One night I was up visiting her and she was eating BBQ chicken her friend’s husband had made. She was in a good mood and was feeling pretty good. I kissed her goodbye and told her I’d be up to see her the following day. At 6am my sister called me and told me I had to get to the hospital as mom wasn’t doing well. I didn’t think too much of it as we had been told my mom wasn’t going to make it at least three times prior to that and she was just fine. When I walked into her room, my dad and aunt were sitting at her bedside holding both her hands. She was breathing weird and unconscious. It looked like it was going to finally be the end. After a long day of sitting around with no changes, I decided to go home to my dad’s as I wasn’t feeling well and I didn’t want to be there when she died. I kissed her forehead and told her I was going home because I didn’t feel well. I knew she heard me as her eyebrows lifted and I could imagine her thinking “you are sick again?!” (I have chronic sinus problems so I was sick alot). A little before 4pm my brother in law called and said it was getting closer to her time of passing. A little after 4 he called again and said she had died.

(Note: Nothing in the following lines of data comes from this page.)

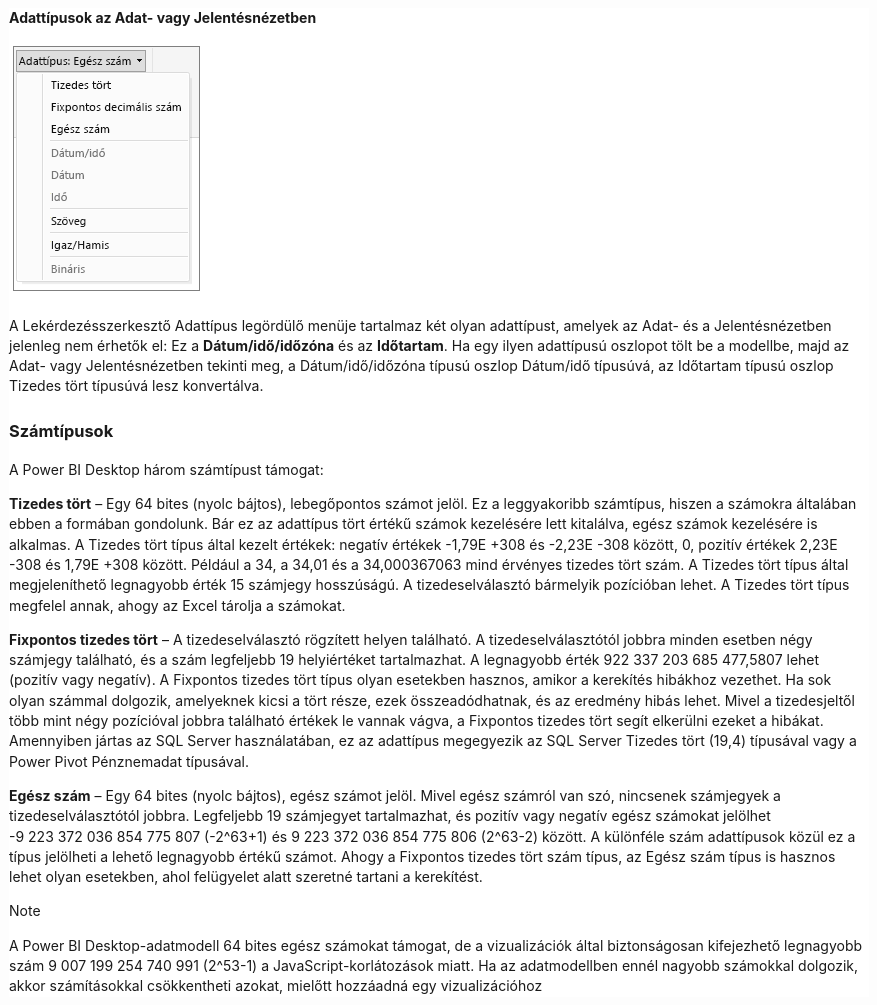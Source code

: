 **Adattípusok az Adat- vagy Jelentésnézetben**

![](media/desktop-data-types/pbiddatatypesindatareportview.png)

A Lekérdezésszerkesztő Adattípus legördülő menüje tartalmaz két olyan adattípust, amelyek az Adat- és a Jelentésnézetben jelenleg nem érhetők el: Ez a **Dátum/idő/időzóna** és az **Időtartam**. Ha egy ilyen adattípusú oszlopot tölt be a modellbe, majd az Adat- vagy Jelentésnézetben tekinti meg, a Dátum/idő/időzóna típusú oszlop Dátum/idő típusúvá, az Időtartam típusú oszlop Tizedes tört típusúvá lesz konvertálva.

### <a name="number-types"></a>Számtípusok
A Power BI Desktop három számtípust támogat:

**Tizedes tört** – Egy 64 bites (nyolc bájtos), lebegőpontos számot jelöl. Ez a leggyakoribb számtípus, hiszen a számokra általában ebben a formában gondolunk.  Bár ez az adattípus tört értékű számok kezelésére lett kitalálva, egész számok kezelésére is alkalmas.  A Tizedes tört típus által kezelt értékek: negatív értékek -1,79E +308 és -2,23E -308 között, 0, pozitív értékek 2,23E -308 és 1,79E +308 között. Például a 34, a 34,01 és a 34,000367063 mind érvényes tizedes tört szám. A Tizedes tört típus által megjeleníthető legnagyobb érték 15 számjegy hosszúságú.  A tizedeselválasztó bármelyik pozícióban lehet. A Tizedes tört típus megfelel annak, ahogy az Excel tárolja a számokat.

**Fixpontos tizedes tört** – A tizedeselválasztó rögzített helyen található. A tizedeselválasztótól jobbra minden esetben négy számjegy található, és a szám legfeljebb 19 helyiértéket tartalmazhat.  A legnagyobb érték 922 337 203 685 477,5807 lehet (pozitív vagy negatív).  A Fixpontos tizedes tört típus olyan esetekben hasznos, amikor a kerekítés hibákhoz vezethet.  Ha sok olyan számmal dolgozik, amelyeknek kicsi a tört része, ezek összeadódhatnak, és az eredmény hibás lehet.  Mivel a tizedesjeltől több mint négy pozícióval jobbra található értékek le vannak vágva, a Fixpontos tizedes tört segít elkerülni ezeket a hibákat.   Amennyiben jártas az SQL Server használatában, ez az adattípus megegyezik az SQL Server Tizedes tört (19,4) típusával vagy a Power Pivot Pénznemadat típusával. 

**Egész szám** – Egy 64 bites (nyolc bájtos), egész számot jelöl. Mivel egész számról van szó, nincsenek számjegyek a tizedeselválasztótól jobbra. Legfeljebb 19 számjegyet tartalmazhat, és pozitív vagy negatív egész számokat jelölhet -9 223 372 036 854 775 807 (-2^63+1) és 9 223 372 036 854 775 806 (2^63-2) között. A különféle szám adattípusok közül ez a típus jelölheti a lehető legnagyobb értékű számot.  Ahogy a Fixpontos tizedes tört szám típus, az Egész szám típus is hasznos lehet olyan esetekben, ahol felügyelet alatt szeretné tartani a kerekítést. 

> [!NOTE]
>  A Power BI Desktop-adatmodell 64 bites egész számokat támogat, de a vizualizációk által biztonságosan kifejezhető legnagyobb szám 9 007 199 254 740 991 (2^53-1) a JavaScript-korlátozások miatt. Ha az adatmodellben ennél nagyobb számokkal dolgozik, akkor számításokkal csökkentheti azokat, mielőtt hozzáadná egy vizualizációhoz 
> 
>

After her death, my depression and anxiety kicked back in and it hasn’t really let up since. It’s been over a decade. I haven’t talked much about my depression to family. I casually mentioned it to my sister about a year ago and she said what alot of people say, “What do you have to be depressed about?” Those who don’t suffer from real depression (not just the down in the dumps, life sucks at the moment depression) just don’t get it. I’ve known several people, from older people to kids just a little younger than myself, since then who have taken their own lives. Some were people you’d have no idea they suffered from depression by the way they acted and how their lives seemed so perfect. Others I knew had suffered for many years. I’d hear friends say “how could they do this? It’s so selfish and cowardly.” When people take their own life, the ones left behind feel like the deceased didn’t love them enough or else they wouldn’t  have done that. It’s so not true, but once you are dead you can’t tell them that. But I totally understood why they did it, and frankly I don’t blame them.

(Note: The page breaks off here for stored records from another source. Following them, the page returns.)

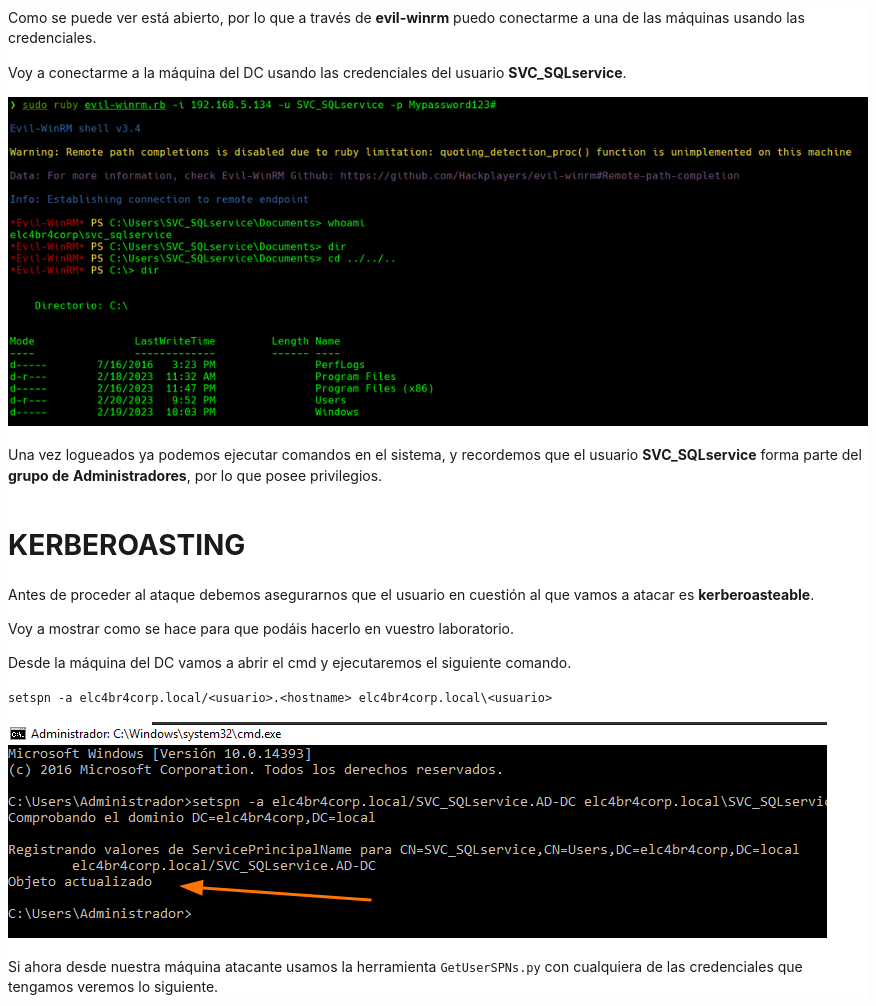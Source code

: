 Como se puede ver está abierto, por lo que a través de **evil-winrm** puedo conectarme a una de las máquinas usando las credenciales.

Voy a conectarme a la máquina del DC usando las credenciales del usuario **SVC_SQLservice**.

![](/assets/images/articles/pentesting-windows1/Untitled%2036.png)

Una vez logueados ya podemos ejecutar comandos en el sistema, y recordemos que el usuario **SVC_SQLservice** forma parte del **grupo de** **Administradores**, por lo que posee privilegios.

# KERBEROASTING

Antes de proceder al ataque debemos asegurarnos que el usuario en cuestión al que vamos a atacar es **kerberoasteable**.

Voy a mostrar como se hace para que podáis hacerlo en vuestro laboratorio.

Desde la máquina del DC vamos a abrir el cmd y ejecutaremos el siguiente comando.

`setspn -a elc4br4corp.local/<usuario>.<hostname> elc4br4corp.local\<usuario>`

![](/assets/images/articles/pentesting-windows1/Untitled%2037.png)

Si ahora desde nuestra máquina atacante usamos la herramienta `GetUserSPNs.py` con cualquiera de las credenciales que tengamos veremos lo siguiente.

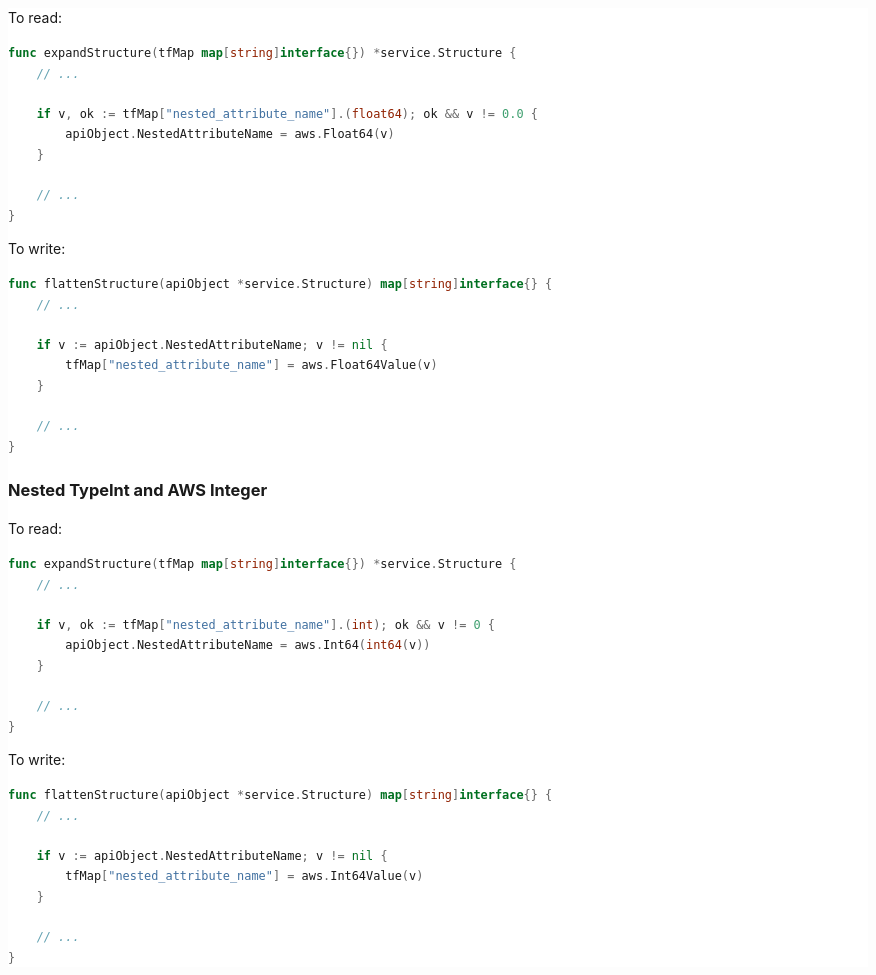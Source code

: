 To read:

```go
func expandStructure(tfMap map[string]interface{}) *service.Structure {
    // ...

    if v, ok := tfMap["nested_attribute_name"].(float64); ok && v != 0.0 {
        apiObject.NestedAttributeName = aws.Float64(v)
    }

    // ...
}
```

To write:

```go
func flattenStructure(apiObject *service.Structure) map[string]interface{} {
    // ...

    if v := apiObject.NestedAttributeName; v != nil {
        tfMap["nested_attribute_name"] = aws.Float64Value(v)
    }

    // ...
}
```

### Nested TypeInt and AWS Integer

To read:

```go
func expandStructure(tfMap map[string]interface{}) *service.Structure {
    // ...

    if v, ok := tfMap["nested_attribute_name"].(int); ok && v != 0 {
        apiObject.NestedAttributeName = aws.Int64(int64(v))
    }

    // ...
}
```

To write:

```go
func flattenStructure(apiObject *service.Structure) map[string]interface{} {
    // ...

    if v := apiObject.NestedAttributeName; v != nil {
        tfMap["nested_attribute_name"] = aws.Int64Value(v)
    }

    // ...
}
```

Sometimes, I was actually jealous they had the balls to do it. It’s a struggle for those of us who fight depression every day and eventually the struggle becomes too much. In my mind there isn’t anything anyone could have done to prevent the suicides. If it didn’t happen then, it would have happened later in some way, shape or form. The thought of suicide is always at the back of my mind. The only reason I haven’t tried it is because of my kids and my family. I feel it’s better for me to suffer alone in silence than to cause the ones I love pain and question my love for them. So I sit here and hope that one day I’m diagnosed with some terminal disease or accident and I can quietly leave this world in a way where my family will not question my love for them. That sounds pretty sad and it is, I admit that. There just comes a point where you don’t know where to go anymore and the fight becomes too much for one person to deal with.